Tuesday, June 10, 2008

Finally done

well I am finally done for the quarter and looking forward to my summer break. Even if the kids drive me nuts. With the price of gas these days, we will be sticking close to home and walking to the lake instead of driving. I need to start exercising again anyhow.

I did not do well on my last two test for my computer classes but I just decided oh well. I know...dont faint. I have been so anal about my grades since I started. I might actually get a B in one of those classes. Haven't had that in a while. I just dont' want to lose my Dean's List status. I think with that, I will graduate with honors. I am not sure so I need to find out.

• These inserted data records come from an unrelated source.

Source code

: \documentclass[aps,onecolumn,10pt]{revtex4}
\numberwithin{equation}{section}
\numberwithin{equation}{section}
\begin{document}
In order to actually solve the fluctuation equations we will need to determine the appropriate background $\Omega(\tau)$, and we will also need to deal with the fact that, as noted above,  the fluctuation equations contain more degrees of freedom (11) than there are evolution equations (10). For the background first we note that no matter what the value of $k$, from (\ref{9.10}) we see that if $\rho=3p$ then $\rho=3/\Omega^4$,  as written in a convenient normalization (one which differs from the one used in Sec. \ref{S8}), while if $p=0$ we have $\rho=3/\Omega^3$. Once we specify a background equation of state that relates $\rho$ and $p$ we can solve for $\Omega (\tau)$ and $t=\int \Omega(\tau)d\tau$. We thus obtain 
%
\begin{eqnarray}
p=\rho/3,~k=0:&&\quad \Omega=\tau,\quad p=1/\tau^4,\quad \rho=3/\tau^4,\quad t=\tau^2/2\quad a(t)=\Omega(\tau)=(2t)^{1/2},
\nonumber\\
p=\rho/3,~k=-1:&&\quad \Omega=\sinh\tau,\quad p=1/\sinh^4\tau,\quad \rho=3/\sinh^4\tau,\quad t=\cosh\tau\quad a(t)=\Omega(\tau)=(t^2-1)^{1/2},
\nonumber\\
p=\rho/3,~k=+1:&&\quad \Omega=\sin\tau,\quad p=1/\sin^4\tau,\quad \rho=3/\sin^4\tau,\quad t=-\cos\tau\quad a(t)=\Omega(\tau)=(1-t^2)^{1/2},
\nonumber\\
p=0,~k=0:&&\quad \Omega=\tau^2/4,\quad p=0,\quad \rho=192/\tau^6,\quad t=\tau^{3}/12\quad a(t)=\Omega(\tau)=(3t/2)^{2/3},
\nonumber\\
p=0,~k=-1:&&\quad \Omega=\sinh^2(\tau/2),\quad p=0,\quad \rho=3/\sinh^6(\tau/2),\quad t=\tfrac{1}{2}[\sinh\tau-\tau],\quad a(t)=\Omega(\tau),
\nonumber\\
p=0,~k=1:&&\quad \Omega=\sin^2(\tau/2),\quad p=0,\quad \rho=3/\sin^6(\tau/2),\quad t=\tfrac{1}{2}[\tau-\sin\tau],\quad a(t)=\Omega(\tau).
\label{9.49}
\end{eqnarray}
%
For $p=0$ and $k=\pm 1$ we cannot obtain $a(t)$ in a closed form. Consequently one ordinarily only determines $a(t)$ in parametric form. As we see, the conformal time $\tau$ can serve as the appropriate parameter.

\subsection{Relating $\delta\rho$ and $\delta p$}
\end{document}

Got lunch dates for the next two days and then a meeting at JC's school on Friday. Time for the mommy to kick some ass there. No more pushing me around. I will get what I want even if I have to hire a freaking lawyer. Hear me roar.

I'm out...bed time.

Chow~~

Sunday, June 08, 2008

UGH!!!!!

I just don't know what to do anymore. I have completely failed at being a mom with JC. I just grounded him until at least school gets out, no phone, no computer, no TV, no social life and threatened to find summer school for him and he still would not to a flippin' book report that is over a week late. He has only read about 18 pages in a month at school. I am sure he thinks I won't follow thru with this all but I will. He now does not get to go to the end of the year school dance. If I can find him a summer school to attend, I am going to continue his grounding until school starts. I guess I will have to find a babysitter for him so Christopher and I could go to the lake or just wait until Joe gets home. My mom said she has a small pool Christopher and I can use at the house to help out. I am so frustrated. Plus I don't really feel like I have anyone I can talk to. Everyone I called is not home and I can only talk to my mom for so long. I feel like such a loser in so many ways right now. I feels like everything is closing in on me right now. I only have two more days of school and I am behind in my computer lab classes. I am having a hard time with Excel and I don't know that I can pass the test I need to take. Fuck I hate my life. It just sucks.